O fundador da primeira torcida gay do Brasil terminou o antigo segundo grau. Foi eleito presidente do Grêmio Estudantil do colégio estadual EENAV por três anos. Nesse meio tempo, promoveu concursos como o Senhorita EENAV e Rainha EENAV, reunindo milhares de pessoas nos clubes da cidade. Acabou sendo contratado para ser diretor social dos principais clubes de Passo Fundo.
Com pouco mais de 20 anos, passou a cursar Letras na Universidade de Passo Fundo (UPF).
— Eu fiz muitos bailes de Carnaval e fui convidado para ser presidente da Escola de Samba Bom Sucesso, no bairro Boqueirão. De um galpão velho, consegui transformar a sede da escola em um lugar novo e com estrutura. Eu consegui juntar grandes patrocínios. Infelizmente, a escola terminou.
Santos chegou a ser presidente da Liga Passo-fundense das Escolas de Samba e seguiu sempre na noite, em festas, carnavais, títulos. O movimento sempre fez parte de sua rotina, em qualquer lugar que estivesse.

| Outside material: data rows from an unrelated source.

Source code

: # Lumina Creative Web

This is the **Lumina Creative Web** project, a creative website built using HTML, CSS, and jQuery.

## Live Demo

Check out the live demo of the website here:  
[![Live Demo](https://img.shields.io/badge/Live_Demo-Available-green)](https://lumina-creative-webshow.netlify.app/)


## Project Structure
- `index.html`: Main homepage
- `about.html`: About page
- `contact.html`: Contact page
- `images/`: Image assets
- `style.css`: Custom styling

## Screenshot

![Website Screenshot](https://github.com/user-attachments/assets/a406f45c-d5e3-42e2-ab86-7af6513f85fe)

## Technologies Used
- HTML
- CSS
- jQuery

Hoje ele atua como colunista social de jornais da cidade e há 40 anos realiza dois eventos: Destaques e Personalidades do RS, onde premia pessoas que se destacaram em áreas distintas. Ainda em 2023, Santos pretende fazer uma edição das premiações no Salão de Festas da Arena do Grêmio, sua segunda casa.
Aos 75 anos, que serão completados no próximo dia 30 de abril, ele sorri quando conta as tantas histórias vividas em um caminho que considera de coragem e audácia. A homossexualidade ainda é tabu, principalmente dentro dos estádios.